Aku menunduk, berusaha meraih baju itu. Namun, Nara merebutnya cepat. Ia mengayun langkah tergesa, menjauh dariku. Pintu kamar kami terbuka, aku bergegas menyusulnya. Di depan tempat sampah, Nara menarik baju itu kuat-kuat hingga helainya terkoyak, lalu membuangnya.
“Dek?” tegurku saat ia melewatiku saat masuk kembali ke kamar.
Tak ada tanggapan, ia kembali ke depan koper, mengambil baju dan pouch berisi produk toiletries. Nara kemudian masuk ke kamar mandi, suara shower pun menyapa telingaku.
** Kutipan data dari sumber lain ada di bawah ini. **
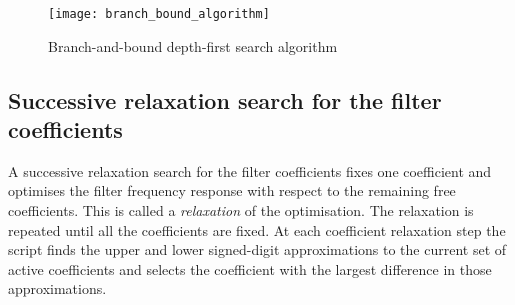 \documentclass[a4paper,twoside,10pt,english]{article}
\newcommand{\DesignOfSchurLatticeFiltersIncludeScale}{0.85}
\begin{document}
\begin{figure}
\centering
\texttt{[image: branch\_bound\_algorithm]}
\caption{Branch-and-bound depth-first search algorithm}
\label{fig:branch-bound-tree-search-algorithm}
\end{figure}

\subsection{Successive relaxation search for the filter coefficients}
A successive relaxation search for the filter coefficients fixes one
coefficient and optimises the filter frequency response with respect to the
remaining free coefficients. This is called a \emph{relaxation} of the
optimisation. The relaxation is repeated until all the coefficients are fixed.
At each coefficient relaxation step the script finds the upper and lower
signed-digit approximations to the current set of active coefficients and
selects the coefficient with the largest difference in those approximations.

\clearpage
\end{document}
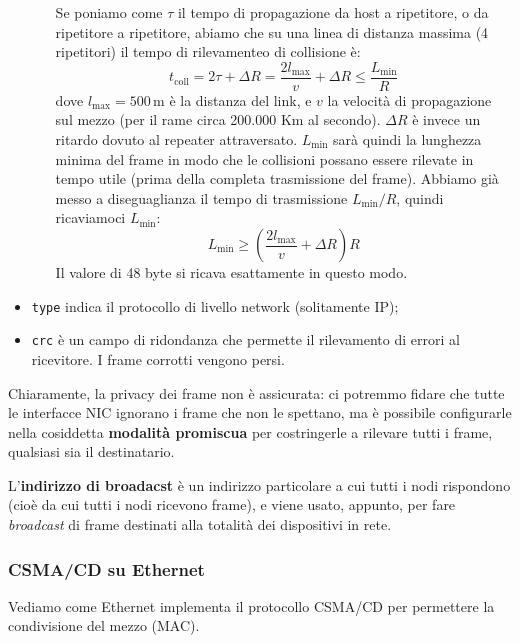 \documentclass[a4paper,11pt]{article}
\begin{document}
\begin{itemize}
\begin{itemize}
Se poniamo come $\tau$ il tempo di propagazione da host a ripetitore, o da ripetitore a ripetitore, abiamo che su una linea di distanza massima (4 ripetitori) il tempo di rilevamenteo di collisione è:
$$
t_\text{coll} = 2 \tau + \Delta R = \frac{2 l_\text{max}}{v} + \Delta R \leq \frac{L_\text{min}}{R}
$$
dove $l_\text{max} = 500 \, \text{m}$ è la distanza del link, e $v$ la velocità di propagazione sul mezzo (per il rame circa 200.000 Km al secondo). $\Delta R$ è invece un ritardo dovuto al repeater attraversato.
$L_\text{min}$ sarà quindi la lunghezza minima del frame in modo che le collisioni possano essere rilevate in tempo utile (prima della completa trasmissione del frame). Abbiamo già messo a diseguaglianza il tempo di trasmissione $L_\text{min} / R$, quindi ricaviamoci $L_\text{min}$:
$$
L_\text{min} \geq \left( \frac{2 l_\text{max}}{v} + \Delta R \right) R
$$
Il valore di 48 byte si ricava esattamente in questo modo.

		\end{itemize}

	\item \lstinline|type| indica il protocollo di livello network (solitamente IP);
	\item \lstinline|crc| è un campo di ridondanza che permette il rilevamento di errori al ricevitore. I frame corrotti vengono persi.
\end{itemize}

Chiaramente, la privacy dei frame non è assicurata: ci potremmo fidare che tutte le interfacce NIC ignorano i frame che non le spettano, ma è possibile configurarle nella cosiddetta \textbf{modalità promiscua} per costringerle a rilevare tutti i frame, qualsiasi sia il destinatario.

L'\textbf{indirizzo di broadacst} è un indirizzo particolare a cui tutti i nodi rispondono (cioè da cui tutti i nodi ricevono frame), e viene usato, appunto, per fare \textit{broadcast} di frame destinati alla totalità dei dispositivi in rete.

\subsubsection{CSMA/CD su Ethernet}
Vediamo come Ethernet implementa il protocollo CSMA/CD per permettere la condivisione del mezzo (MAC).
\end{document}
Aku terdiam di depan pintu kamar mandi, mengatur napas beberapa kali. Otakku mencoba berpikir, apa yang memicu istriku sedih. Helaian pakaian di tubuh ini aku tanggalkan, lalu mengayun langkah menyusulnya. Ia menoleh, namun tak bicara apa pun. Ku dekati dirinya, di bawah rintik air, ku lingkarkan kedua tangan di tubuhnya, memeluk erat.
“Aku mencintaimu, Nara.” Entah apakah kalimat itu berguna. Aku … hanya ingin ia mengingatnya.